Please note that in terms of academic honesty, you cannot share your code with your peers even after it is due.

Testing your implementation:

When you are required to test your code, please note that our test cases will best every edge case in the implementation. If you do not write code to test the edge-cases of the specifications, then you will lose credit. This is the largest reason why students get lower grades than they believe they deserve. If you believe that an error was made in grading, then please explicitly address why you believe your test cases are sufficient to test all cases. See the discussion about testing and debugging below.

Style and Code Craftsmanship:

Any homework graded by demo (i.e. the project) must adhere to style guidelines, and you must curate your code. It must be simple, readable, and clean. See this post For some thoughts on how to make your code more readable, see the Composite Style Guide.

Academic Honesty

Just as you can do a google search for code online, it is trivial for us to do the same. We have caught numerous people cheating in the past in this way. If you feel pressured about an assignment, please come see me instead of cheating.

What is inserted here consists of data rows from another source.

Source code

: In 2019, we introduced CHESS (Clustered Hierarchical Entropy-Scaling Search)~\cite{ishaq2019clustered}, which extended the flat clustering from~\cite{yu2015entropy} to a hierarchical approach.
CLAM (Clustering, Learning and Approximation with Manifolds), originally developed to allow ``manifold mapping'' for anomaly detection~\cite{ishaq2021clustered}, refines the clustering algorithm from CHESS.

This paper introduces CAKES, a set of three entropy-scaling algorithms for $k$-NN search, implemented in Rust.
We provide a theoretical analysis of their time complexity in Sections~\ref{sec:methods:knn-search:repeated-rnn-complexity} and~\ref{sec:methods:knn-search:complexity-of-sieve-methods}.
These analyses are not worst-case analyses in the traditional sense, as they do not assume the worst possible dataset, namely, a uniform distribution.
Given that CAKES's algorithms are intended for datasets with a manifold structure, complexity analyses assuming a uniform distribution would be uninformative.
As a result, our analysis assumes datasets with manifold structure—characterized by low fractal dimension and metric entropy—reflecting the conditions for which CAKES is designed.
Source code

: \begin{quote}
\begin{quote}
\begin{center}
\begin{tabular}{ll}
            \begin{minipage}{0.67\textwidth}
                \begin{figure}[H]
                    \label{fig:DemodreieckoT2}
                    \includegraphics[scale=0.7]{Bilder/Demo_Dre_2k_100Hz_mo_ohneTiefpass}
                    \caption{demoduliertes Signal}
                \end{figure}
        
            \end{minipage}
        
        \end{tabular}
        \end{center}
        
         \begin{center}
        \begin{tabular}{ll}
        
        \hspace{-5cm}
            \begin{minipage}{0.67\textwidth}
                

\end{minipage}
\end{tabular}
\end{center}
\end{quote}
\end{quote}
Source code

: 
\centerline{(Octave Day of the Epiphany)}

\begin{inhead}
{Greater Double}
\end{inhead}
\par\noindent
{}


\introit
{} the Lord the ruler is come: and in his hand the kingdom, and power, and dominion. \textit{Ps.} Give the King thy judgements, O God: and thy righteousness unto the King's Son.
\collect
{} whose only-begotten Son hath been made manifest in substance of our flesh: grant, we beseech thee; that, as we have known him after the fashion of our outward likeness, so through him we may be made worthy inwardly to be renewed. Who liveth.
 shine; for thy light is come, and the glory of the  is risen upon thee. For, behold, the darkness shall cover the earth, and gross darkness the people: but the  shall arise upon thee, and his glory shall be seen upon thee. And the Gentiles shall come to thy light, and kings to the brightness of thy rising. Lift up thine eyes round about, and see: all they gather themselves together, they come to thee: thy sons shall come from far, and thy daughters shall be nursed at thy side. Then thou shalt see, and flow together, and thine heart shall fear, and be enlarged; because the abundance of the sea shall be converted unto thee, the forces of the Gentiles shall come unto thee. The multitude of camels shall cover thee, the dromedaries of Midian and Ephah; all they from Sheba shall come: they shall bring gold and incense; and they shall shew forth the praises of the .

You are not allowed to collaborate on the homeworks and the lab assignments. The group projects require collaboration within each group, but no collaboration between teams is permitted. Please refer to the academic integrity policy linked from the course web page. This policy will be strictly enforced. If you’re having significant trouble with an assignment, please contact me. If you have not signed the academic integrity statement for homework 0, you will not receive a passing grade for the class.

Summary: I want to be very clear:

If you see the code of another student (who is not in your group), you are cheating.
If you share your code with any other student (not in your group), you are cheating. This applies even when you are no longer taking the class.

In the past, the only way that people have failed this class is to either not try (not do homeworks), or to cheat. There is almost no reason to cheat. Come to me, and we can discuss where you’re at, and what you have to do to make it through this difficult class!

Justification: Cheating hurts your ability to compete for CS jobs. Everyone came to college to learn. You learn by doing work to reinforce class ideas. Understanding ideas from class is nowhere near as effective at learning as applying those ideas in an implementation. Thus, you need to do your own implementation to be a competitive CS student in the real-world!

Cheating hurts your peers. Courses that are graded on a curve have the side-effect that if someone inflates their grade not by hard work, but by cheating, your good grade (should the Professor not catch you) will hurt the grade of all of your colleagues that put the work in.

Cheating also hurts the quality of the OS class in the long term, thus hurts all future generations of GW CS undergrads. If you cheat, especially using previous year student’s work, to the point where the Professor believes that they must develop new assignments every year, then those assignments will not be as strong. They will not meet learning objectives in a course like this. All future CS students will be less prepared for competing for the best jobs.

Attending Office Hours

Please come see Gabe to address any of your concerns. You should not wait until a problem comes to a head before meeting. Gabe can help you find a path to avoid bigger problems. Of course, the main use for office hours is to discuss the homeworks, or help prepare for exams.

If you have a particularly horrible debugging problem, then Gabe might be your best bet. Regardless, who you talk to, if you want them to look at code then you must adhere to style conventions. See style conventions below. At the most basic level, you must

properly indent your code,
simplify your logical structure as much as you can to make the logic clear,
reduce the levels of indentation in your code as much as possible (see the Composite Style Guide for information about how to do this),
use functions to clarify your code, and
use well-chosen variable and function names.

If you don’t demonstrate to us that you actively tried to understand your own code by making it as easy to understand as possible, then it isn’t reasonable for us to dive into your code. Note that you really should take all of these steps when developing, debugging, and testing your own code, regardless. In the “real world” it is expected that you generate code that adheres to these guidelines.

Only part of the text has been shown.